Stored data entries

——

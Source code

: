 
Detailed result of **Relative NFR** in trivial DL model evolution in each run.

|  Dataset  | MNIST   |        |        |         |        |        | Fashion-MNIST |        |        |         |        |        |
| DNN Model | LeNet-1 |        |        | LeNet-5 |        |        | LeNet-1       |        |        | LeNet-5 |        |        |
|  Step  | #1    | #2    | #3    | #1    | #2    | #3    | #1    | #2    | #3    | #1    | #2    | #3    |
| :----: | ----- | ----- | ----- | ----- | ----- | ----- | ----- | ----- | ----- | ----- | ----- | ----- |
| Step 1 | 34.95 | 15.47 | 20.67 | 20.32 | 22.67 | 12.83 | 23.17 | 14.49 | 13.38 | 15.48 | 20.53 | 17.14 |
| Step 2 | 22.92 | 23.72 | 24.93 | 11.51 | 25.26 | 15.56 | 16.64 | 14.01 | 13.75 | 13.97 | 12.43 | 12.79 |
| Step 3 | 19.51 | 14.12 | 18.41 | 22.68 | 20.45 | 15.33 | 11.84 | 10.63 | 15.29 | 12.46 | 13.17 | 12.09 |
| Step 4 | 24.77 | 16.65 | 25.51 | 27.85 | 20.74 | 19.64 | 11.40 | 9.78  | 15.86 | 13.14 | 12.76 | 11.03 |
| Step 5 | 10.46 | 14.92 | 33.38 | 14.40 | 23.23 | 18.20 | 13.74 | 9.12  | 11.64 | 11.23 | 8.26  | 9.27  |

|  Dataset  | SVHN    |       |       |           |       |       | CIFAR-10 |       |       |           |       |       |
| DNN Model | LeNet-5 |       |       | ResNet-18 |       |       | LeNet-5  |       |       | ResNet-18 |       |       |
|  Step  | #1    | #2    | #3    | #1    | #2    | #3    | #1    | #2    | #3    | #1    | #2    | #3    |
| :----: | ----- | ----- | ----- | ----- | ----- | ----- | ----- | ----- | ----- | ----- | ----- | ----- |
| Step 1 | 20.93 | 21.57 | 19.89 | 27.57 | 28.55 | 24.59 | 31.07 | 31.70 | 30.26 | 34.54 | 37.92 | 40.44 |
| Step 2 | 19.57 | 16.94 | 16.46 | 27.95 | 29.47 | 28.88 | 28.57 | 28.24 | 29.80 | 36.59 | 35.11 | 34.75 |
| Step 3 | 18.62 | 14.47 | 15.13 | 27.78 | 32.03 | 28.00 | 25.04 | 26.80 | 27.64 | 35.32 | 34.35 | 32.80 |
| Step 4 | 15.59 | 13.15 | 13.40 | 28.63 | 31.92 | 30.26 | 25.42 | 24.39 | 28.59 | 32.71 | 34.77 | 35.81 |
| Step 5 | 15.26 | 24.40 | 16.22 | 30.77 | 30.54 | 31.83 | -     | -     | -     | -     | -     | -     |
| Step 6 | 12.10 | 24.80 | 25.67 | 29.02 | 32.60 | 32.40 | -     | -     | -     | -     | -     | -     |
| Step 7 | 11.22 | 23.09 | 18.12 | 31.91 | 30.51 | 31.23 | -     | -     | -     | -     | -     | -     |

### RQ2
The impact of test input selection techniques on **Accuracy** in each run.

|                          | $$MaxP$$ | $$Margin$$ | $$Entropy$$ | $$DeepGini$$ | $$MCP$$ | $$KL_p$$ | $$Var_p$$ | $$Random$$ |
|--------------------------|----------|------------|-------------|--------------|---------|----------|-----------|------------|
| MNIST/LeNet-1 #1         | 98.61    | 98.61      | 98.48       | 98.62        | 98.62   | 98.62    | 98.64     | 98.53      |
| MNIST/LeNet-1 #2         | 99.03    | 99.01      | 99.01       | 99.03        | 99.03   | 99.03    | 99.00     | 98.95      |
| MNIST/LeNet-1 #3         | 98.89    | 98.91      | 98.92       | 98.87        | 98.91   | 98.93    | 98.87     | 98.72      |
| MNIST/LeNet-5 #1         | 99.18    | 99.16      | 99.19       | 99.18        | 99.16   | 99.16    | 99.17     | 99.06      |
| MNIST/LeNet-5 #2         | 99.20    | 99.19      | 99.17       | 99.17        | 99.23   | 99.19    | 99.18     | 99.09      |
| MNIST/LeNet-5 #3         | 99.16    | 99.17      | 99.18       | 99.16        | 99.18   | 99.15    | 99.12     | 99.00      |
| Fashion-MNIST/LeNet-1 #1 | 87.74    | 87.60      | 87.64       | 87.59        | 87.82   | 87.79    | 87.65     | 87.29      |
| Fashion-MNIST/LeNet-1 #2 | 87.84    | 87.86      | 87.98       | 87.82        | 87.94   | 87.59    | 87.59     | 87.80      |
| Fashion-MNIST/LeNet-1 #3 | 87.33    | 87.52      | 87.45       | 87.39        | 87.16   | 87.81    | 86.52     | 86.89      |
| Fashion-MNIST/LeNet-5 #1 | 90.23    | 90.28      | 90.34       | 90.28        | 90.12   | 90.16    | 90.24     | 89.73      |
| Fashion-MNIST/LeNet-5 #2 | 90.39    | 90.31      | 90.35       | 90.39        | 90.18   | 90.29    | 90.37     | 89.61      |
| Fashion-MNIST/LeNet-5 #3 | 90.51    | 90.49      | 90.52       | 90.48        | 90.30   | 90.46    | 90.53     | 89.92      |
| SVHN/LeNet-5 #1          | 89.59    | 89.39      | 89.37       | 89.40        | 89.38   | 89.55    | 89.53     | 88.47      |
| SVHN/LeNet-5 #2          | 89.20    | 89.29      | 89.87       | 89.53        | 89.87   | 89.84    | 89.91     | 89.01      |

——

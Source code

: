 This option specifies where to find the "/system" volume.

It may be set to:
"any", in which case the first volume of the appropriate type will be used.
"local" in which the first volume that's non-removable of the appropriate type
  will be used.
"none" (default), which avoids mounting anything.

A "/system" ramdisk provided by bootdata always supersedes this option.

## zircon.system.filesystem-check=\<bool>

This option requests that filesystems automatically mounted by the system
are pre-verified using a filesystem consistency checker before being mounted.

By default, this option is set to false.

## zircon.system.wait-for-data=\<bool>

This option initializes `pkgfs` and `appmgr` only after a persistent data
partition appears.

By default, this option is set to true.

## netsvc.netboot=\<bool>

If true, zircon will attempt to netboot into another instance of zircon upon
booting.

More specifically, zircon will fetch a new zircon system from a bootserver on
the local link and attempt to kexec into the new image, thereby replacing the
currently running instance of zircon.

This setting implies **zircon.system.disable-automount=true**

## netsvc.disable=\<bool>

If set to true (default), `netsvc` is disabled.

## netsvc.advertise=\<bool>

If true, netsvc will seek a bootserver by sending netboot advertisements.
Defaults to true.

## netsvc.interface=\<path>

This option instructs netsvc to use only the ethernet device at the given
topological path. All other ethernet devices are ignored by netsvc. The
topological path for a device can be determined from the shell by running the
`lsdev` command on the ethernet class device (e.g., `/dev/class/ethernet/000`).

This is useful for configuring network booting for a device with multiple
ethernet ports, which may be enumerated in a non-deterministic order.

——

=== Exercise ===
A single number is the whole answer: the number of lines in the entries that include "each".

=== Expected answer ===
2